Elkhouly, Ahmed G; Cervelli, Valerio; Sanese, Giuseppe; Pompeo, Eugenio.
Afiliação
  • Elkhouly AG; Department of Cardiothoracic Surgery, Faculty of Medicine, Tanta University, Tanta, Egypt.
  • Cervelli V; Department of Plastic and Reconstructive Surgery, Policlinico Tor Vergata University, Rome, Italy.
  • Sanese G; Department of Plastic and Reconstructive Surgery, Policlinico Tor Vergata University, Rome, Italy.
  • Pompeo E; Department of Thoracic Surgery, Policlinico Tor Vergata University, Rome, Italy.

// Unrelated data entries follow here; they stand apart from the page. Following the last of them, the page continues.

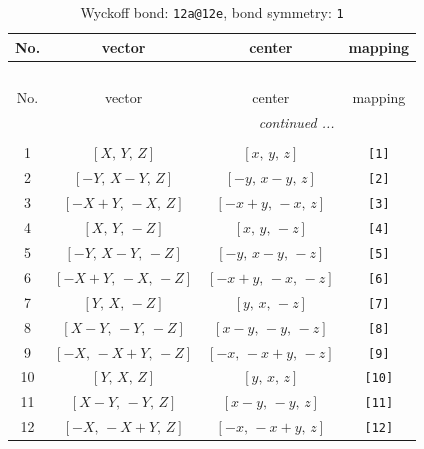 \documentclass[fleqn,8pt]{jsarticle}
\begin{document}
\begin{longtable}{cccc}
\caption{Wyckoff bond: {\tt 12a@12e}, bond symmetry: {\tt 1}}
 \\
 \hline \hline
No. & vector & center & mapping \\ \hline \endfirsthead

\multicolumn{3}{l}{\tablename\ \thetable{}} \\
 \hline \hline
No. & vector & center & mapping \\ \hline \endhead

 \hline \hline
\multicolumn{3}{r}{\footnotesize\it continued ...} \\ \endfoot

 \hline \hline
\multicolumn{3}{r}{} \\ \endlastfoot

1 & $\left[ X,\, Y,\, Z \right]$ & $\left[ x,\, y,\, z \right]$ & {\tt [1]} \\ \hline
2 & $\left[ - Y,\, X - Y,\, Z \right]$ & $\left[ - y,\, x - y,\, z \right]$ & {\tt [2]} \\ \hline
3 & $\left[ - X + Y,\, - X,\, Z \right]$ & $\left[ - x + y,\, - x,\, z \right]$ & {\tt [3]} \\ \hline
4 & $\left[ X,\, Y,\, - Z \right]$ & $\left[ x,\, y,\, - z \right]$ & {\tt [4]} \\ \hline
5 & $\left[ - Y,\, X - Y,\, - Z \right]$ & $\left[ - y,\, x - y,\, - z \right]$ & {\tt [5]} \\ \hline
6 & $\left[ - X + Y,\, - X,\, - Z \right]$ & $\left[ - x + y,\, - x,\, - z \right]$ & {\tt [6]} \\ \hline
7 & $\left[ Y,\, X,\, - Z \right]$ & $\left[ y,\, x,\, - z \right]$ & {\tt [7]} \\ \hline
8 & $\left[ X - Y,\, - Y,\, - Z \right]$ & $\left[ x - y,\, - y,\, - z \right]$ & {\tt [8]} \\ \hline
9 & $\left[ - X,\, - X + Y,\, - Z \right]$ & $\left[ - x,\, - x + y,\, - z \right]$ & {\tt [9]} \\ \hline
10 & $\left[ Y,\, X,\, Z \right]$ & $\left[ y,\, x,\, z \right]$ & {\tt [10]} \\ \hline
11 & $\left[ X - Y,\, - Y,\, Z \right]$ & $\left[ x - y,\, - y,\, z \right]$ & {\tt [11]} \\ \hline
12 & $\left[ - X,\, - X + Y,\, Z \right]$ & $\left[ - x,\, - x + y,\, z \right]$ & {\tt [12]} \\
\end{longtable}
\end{document}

AME Case Rep ; 1: 6, 2017.
Article em En | MEDLINE | ID: mdl-30263993
ABSTRACT
Desmoid tumors (DT) are rare neoplasms with unknown etiology arising from musculoaponeurotic structures. Chest wall localization is uncommon and has been associated with high recurrence rate unless radical resection with negative margins is carried out. Postresectional reconstruction can be challenging in presence of giant lesions and might require adoption of complex reconstruction methods including use of well vascularized muscle flaps. We present a case of giant hump-like recurrent chest wall DT, which was radically resected following placement of multiple subcutaneous silicon tissue expanders, to gain redundant skin, which eventually allowed in conjunction with two transposition, cutaneous-adipose flaps, harvested from the upper gluteal region, an optimal reconstruction of the large postresectional defect.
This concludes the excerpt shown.